Reform proposals digital single market. In a series of announcements, the EU Commission has launched several reform proposals around its idea of a digital single market. Important changes are proposed in particular for copyright and telecoms regulation.
Reform proposals digital single market. New copyright reform proposals
The European Commission has launched its most wide-ranging, and controversial, package of reforms to the EU copyright regime since it started its Digital Single Market project in late 2015. While the latest proposals had been leaked over the past few weeks, there are number of significant changes made to them in the official version of the reforms published today, 14 September 2016.
Anyone looking for an overarching attempt to recast copyright law or alter the overall balance between rights holders and platforms will be disappointed. Instead, we see issue-specific reforms touching on a number of areas of copyright. What we can expect to see in the next couple of years is a European copyright regime which, from the surface, looks similar to what we currently have but has been amended in significant ways in numerous pockets, of which amongst the most controversial and high-profile will be (i) a new right for press publishers to prevent online uses of their publications; (ii) imposing extra obligations on platforms who seek to rely on the EU’s safe harbour protection; (iii) country of origin rights clearance for broadcasters’ online simulcasting and catch-up; and (iv) measures to improve the position of authors under contracts for the commercialisation of their works.
There are also new proposals about non-commercial text data mining, and those concerning content portability and geo-blocking from earlier this year. The copyright reform project is finally taking shape.
Reform proposals digital single market. New right for press publishers
Member states will be required to provide “publishers of press publications” with the reproduction and making available to the public rights already provided to authors, performers, film and record producers and broadcasters “for the online use of their press publications”.
It is intended to provide press publishers with an additional legal right on which they can rely to secure payment of licence fees from search engines and other intermediaries and aggregators who reproduce or make available their content.
The right would last for 20 years from publication. It exists alongside the rights authors and other rightholders already have in the content of the publications. The exceptions in the Copyright Directive apply equally to this right.
A “press publication” is defined to be a “fixation of a collection” of journalistic works. The use of the words “fixation” and “collection” are particularly uncertain.
It is very unclear from this definition exactly what the subject matter of this right is intended to be, unlike with the other neighbouring rights, which relate to e.g. specific and separate sound recordings or data files.
Reform proposals digital single market. While it makes sense to talk of a “fixation” of a collection of works in a print publication, that concept seems alien to an online publication which is likely to be constantly changing and isn’t fixed in any meaningful sense other than as a snapshot each time a website is viewed.

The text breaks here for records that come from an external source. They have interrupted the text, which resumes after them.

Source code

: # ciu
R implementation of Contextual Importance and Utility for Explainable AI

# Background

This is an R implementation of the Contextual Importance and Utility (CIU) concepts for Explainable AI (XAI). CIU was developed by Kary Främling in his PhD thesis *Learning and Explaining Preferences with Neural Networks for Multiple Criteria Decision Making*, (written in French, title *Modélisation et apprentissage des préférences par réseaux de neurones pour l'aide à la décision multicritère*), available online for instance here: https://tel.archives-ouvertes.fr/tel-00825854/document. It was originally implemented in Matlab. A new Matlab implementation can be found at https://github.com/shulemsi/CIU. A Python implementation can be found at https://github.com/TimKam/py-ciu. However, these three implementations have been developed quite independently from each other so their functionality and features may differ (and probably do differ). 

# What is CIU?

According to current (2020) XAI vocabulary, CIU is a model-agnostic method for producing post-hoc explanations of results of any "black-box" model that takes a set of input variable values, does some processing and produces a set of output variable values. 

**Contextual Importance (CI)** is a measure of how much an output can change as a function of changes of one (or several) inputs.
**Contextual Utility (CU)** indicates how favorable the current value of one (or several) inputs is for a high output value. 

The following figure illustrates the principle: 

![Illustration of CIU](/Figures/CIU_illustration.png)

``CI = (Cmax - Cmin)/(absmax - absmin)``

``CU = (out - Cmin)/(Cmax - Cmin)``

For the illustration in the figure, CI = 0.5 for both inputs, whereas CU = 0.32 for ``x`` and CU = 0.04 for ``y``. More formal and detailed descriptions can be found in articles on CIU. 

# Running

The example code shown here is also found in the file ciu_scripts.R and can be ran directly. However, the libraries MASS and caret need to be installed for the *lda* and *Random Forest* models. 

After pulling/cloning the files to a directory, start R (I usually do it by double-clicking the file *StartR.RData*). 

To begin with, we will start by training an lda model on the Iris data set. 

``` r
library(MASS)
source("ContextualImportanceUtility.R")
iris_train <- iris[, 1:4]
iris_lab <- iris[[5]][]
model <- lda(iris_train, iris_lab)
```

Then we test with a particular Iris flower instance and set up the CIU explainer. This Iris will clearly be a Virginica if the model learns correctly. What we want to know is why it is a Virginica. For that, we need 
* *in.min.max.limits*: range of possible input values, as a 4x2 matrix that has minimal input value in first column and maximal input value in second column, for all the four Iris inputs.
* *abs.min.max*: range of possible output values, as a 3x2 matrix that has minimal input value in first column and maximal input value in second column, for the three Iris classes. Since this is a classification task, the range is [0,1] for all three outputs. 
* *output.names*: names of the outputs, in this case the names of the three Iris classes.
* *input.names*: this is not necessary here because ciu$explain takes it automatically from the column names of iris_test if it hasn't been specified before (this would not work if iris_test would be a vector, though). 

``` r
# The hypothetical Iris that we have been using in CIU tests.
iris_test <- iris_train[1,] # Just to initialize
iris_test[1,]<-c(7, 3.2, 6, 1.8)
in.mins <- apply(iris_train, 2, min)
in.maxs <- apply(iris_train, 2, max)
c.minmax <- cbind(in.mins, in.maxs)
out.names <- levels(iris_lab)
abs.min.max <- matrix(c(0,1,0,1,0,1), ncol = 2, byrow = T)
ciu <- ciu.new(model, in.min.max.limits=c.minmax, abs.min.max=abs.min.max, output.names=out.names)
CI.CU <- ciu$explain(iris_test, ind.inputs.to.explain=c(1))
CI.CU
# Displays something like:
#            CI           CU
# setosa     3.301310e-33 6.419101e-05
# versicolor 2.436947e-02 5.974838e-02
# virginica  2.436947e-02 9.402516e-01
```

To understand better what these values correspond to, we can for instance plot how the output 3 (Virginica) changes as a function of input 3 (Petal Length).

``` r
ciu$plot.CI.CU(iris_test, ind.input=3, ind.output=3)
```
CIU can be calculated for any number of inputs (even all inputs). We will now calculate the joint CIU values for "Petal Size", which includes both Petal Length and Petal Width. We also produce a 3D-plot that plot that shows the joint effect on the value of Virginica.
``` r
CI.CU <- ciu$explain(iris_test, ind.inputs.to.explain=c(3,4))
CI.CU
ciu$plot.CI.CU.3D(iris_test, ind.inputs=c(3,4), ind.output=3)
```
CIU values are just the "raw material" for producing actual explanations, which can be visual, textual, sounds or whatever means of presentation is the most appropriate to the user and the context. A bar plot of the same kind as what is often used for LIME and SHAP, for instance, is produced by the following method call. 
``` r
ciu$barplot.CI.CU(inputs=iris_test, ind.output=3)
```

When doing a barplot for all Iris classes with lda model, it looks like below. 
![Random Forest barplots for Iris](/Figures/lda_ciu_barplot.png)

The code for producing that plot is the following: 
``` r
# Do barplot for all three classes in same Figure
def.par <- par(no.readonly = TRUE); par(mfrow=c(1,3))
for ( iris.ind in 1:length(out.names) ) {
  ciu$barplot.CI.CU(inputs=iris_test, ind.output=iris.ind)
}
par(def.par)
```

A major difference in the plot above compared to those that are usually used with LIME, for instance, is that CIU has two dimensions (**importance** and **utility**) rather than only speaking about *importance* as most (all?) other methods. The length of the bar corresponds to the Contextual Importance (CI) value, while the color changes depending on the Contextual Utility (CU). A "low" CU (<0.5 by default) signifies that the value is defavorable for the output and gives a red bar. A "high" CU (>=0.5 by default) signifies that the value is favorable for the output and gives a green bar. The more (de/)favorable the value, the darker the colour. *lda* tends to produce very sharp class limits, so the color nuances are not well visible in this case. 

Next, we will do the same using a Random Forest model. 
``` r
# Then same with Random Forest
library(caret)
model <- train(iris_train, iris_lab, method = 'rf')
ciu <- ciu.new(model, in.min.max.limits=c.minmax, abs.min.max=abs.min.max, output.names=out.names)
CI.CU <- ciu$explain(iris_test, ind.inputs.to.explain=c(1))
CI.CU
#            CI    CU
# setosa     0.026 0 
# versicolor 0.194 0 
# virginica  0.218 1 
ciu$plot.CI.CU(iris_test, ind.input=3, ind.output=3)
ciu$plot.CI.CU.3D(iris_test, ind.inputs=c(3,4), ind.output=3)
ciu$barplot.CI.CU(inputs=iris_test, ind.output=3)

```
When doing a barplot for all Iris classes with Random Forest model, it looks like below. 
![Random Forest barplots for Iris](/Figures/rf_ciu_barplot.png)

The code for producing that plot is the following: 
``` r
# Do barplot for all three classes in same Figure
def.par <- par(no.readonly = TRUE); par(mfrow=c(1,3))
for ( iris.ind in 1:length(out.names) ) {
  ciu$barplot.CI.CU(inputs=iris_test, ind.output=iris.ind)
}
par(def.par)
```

And it is unclear what the significance of there being a “collection” of works will be when it comes to determine infringement: if an aggregator takes only one work (e.g. one article) or only part of a work (e.g. an extract or the headline), does that act engage the right?
As the possible infringers of this right are not limited to search engine-type services, it is possible that any unlicensed third party online user of a news publication (e.g. of one article) could infringe the right, leading to possible claims from both the owner of the rights in the underlying content (e.g. the author) and the news publisher.
Reform proposals digital single market . What impact it will have in practice will depend on how the negotiations between publishers and online users go; the Commission believes introducing a Europe-wide right will strengthen publishers’ bargaining powers.
But the Commission hasn’t given a view on whether it believes there will be more money available for this licensing or whether it will result in the same money being spread around more rights holders.
Publishers and/or intermediaries may react to the grant of the new right by reducing the amount of accessible content and/or increasing the price of that content. For example, in Germany, the introduction of an equivalent law led some aggregators to stop listing German publications, changing how internet users accessed that content and depriving the publishers of traffic. The result was that many publishers agreed to be listed again but without charge. In Spain, introduction of a similar law led to the closure of services and the relocation of businesses to countries and markets outside the EU.
Changes compared to the leaked version: the beneficiaries of the right are no longer described as “news” publishers; instead they are “press” publishers. This is to reflect the scope of the beneficiaries of the right, which has been expanded to include publishers who “inform or entertain” on topics of “general or special interest”.
The right applies to “digital” use, rather than “online” use. This suggests that it will be possible to infringe the right when using press publications in an offline, but still electronic, environment as well online. The Commission has mentioned the impact of GS Media (see our update here) and Svensson by saying that the “protection does not extend to acts of hyperlinking which do not constitute communication to the public.”